Would I ever be as good as the other dancers in my class? As good as everyone else in the audition? As amazing as the famous dancers I idolized?
Dancing became my secret dream- the one I didn’t have the courage to share with anyone. What if they laughed at me? What if I wasn’t good enough?
On top of that were family and social expectations. I was the student council-cheerleader-honour roll type. I was expected to go on to a “traditional” career and be the CEO or have some other “big-time” job.
No one else in my family had pursued an artistic career. Was I ready to be the first one to break the mould? To step out into the great unknown?
The biggest question: did I have the courage to follow my heart?
Shortly before graduating high school, I had to make a decision: where did my future lie?
Would I stop myself from finding out my true potential? Was I willing to live with the “what ifs?”
Would I allow others’ expectations of me to dictate my future?
But I knew that this is what I wanted. This was what I was meant to do.
I did it. I fought hard to get into a professional dance school, and I got accepted.
I was so excited! My dreams were about to begin!
Perfect Steps Only
But now my fears got worse.
Art brings with it a pervasive anxiety about being “good enough to make it,” and I let this get the best of me. I began to give more weight to this fear than to the possibility that I might have talent.
I worked hard. But deep down, I didn’t feel worthy enough to be among the other dancers. I spent most of my time comparing myself to them. I was convinced I had nothing to offer, and that I didn’t measure up to them.
There’s also this idea in art, and especially in dance, that the teachers need to break you in order for you to fight back and show them what you’re made of. This stoked my fears even more!
I dealt with this by shrinking into the background. I was afraid to stand out because that meant people might notice me and pick me apart. It was safer to hide inside myself.
I played small, and unknowingly made sure that I would never shine.

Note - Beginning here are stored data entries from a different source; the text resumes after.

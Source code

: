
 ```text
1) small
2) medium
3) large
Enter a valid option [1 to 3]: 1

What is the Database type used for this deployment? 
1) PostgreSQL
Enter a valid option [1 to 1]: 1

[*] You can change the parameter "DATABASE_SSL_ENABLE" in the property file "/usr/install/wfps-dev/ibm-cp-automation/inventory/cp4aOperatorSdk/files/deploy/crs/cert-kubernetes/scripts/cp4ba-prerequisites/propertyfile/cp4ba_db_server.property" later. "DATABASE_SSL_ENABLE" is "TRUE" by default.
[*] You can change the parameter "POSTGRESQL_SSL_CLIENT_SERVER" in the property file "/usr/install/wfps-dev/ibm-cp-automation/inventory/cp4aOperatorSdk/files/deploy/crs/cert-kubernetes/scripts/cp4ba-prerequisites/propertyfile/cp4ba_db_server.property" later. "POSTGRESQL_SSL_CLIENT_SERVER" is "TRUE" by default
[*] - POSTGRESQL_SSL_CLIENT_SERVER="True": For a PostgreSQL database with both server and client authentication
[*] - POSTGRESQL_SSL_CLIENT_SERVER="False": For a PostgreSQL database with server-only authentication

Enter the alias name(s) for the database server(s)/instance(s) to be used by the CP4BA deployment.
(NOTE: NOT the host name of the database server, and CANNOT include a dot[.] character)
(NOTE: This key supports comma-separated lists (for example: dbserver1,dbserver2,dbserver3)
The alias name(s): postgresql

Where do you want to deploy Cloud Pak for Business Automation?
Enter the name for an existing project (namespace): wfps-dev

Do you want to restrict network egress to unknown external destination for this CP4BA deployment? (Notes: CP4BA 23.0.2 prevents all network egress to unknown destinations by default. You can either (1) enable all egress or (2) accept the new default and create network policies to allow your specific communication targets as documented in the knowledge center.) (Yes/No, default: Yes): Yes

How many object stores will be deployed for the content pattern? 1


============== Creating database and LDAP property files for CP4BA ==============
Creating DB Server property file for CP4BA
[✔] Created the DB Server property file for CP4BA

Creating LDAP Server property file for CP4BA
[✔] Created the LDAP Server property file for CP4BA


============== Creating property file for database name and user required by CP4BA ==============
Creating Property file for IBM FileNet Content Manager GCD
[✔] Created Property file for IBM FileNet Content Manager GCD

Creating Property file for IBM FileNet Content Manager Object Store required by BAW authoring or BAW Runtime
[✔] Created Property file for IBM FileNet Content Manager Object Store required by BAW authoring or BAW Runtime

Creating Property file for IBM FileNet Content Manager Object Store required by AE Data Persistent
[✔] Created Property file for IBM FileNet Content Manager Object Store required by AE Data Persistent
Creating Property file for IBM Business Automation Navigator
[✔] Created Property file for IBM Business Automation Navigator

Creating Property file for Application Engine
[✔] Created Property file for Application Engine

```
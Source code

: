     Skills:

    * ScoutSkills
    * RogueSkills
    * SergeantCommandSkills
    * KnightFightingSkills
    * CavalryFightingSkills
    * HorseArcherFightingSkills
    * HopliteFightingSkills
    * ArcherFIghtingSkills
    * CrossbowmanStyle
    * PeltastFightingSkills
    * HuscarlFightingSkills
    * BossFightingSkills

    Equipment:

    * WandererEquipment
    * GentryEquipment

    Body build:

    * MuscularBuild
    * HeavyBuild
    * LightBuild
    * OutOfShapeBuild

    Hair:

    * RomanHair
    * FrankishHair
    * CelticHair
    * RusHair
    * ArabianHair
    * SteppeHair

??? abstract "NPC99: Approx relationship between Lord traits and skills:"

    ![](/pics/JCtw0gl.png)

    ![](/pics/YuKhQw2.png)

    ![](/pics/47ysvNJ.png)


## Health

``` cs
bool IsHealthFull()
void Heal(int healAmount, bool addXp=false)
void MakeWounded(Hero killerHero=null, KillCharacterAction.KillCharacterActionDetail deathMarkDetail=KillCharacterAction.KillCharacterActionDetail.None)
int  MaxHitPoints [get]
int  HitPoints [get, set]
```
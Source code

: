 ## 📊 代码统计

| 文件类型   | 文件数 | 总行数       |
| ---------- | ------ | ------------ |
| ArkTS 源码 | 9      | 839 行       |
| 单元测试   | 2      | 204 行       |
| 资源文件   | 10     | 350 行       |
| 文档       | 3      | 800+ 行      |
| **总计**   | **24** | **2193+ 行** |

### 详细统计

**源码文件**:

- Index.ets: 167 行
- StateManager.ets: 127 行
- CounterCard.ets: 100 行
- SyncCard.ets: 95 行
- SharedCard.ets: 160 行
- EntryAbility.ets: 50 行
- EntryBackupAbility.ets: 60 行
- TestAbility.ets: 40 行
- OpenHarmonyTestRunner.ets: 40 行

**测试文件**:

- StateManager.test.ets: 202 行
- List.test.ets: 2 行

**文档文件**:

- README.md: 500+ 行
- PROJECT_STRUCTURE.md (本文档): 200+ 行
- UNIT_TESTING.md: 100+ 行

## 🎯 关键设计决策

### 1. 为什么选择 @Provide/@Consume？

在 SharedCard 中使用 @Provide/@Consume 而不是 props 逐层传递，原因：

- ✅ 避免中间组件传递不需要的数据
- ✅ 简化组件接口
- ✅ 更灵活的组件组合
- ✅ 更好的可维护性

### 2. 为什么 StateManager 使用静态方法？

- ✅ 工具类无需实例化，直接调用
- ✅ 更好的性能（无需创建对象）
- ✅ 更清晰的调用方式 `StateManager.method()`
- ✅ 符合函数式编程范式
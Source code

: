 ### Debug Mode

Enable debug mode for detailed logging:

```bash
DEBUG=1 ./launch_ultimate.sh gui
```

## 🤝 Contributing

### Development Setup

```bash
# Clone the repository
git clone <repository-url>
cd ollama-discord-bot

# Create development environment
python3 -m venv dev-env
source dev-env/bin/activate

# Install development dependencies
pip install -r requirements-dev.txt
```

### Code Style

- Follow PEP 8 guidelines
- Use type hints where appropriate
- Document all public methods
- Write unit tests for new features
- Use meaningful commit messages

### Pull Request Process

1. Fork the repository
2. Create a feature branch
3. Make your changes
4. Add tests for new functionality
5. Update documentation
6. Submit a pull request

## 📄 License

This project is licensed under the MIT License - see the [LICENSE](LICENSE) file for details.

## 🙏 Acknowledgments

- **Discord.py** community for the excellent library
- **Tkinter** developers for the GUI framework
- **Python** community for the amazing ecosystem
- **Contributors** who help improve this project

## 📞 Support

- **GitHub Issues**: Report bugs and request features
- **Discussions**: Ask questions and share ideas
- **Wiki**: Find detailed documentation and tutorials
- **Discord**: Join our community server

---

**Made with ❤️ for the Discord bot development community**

I became obsessed with perfection- being the perfect dancer and the perfect student, so that others couldn’t find any holes in me.
I adopted a “no pain, no gain” mentality to reach my goals. I was determined to make something of myself, and make it in the dance world. I worked my ass off to get to professional dance school, and through sheer force of will, fought my way through it.
In doing this, I lost all the joy, all the freedom, spontaneity, and excitement that had lured me to dance in the first place.
But it would be years before I realised this.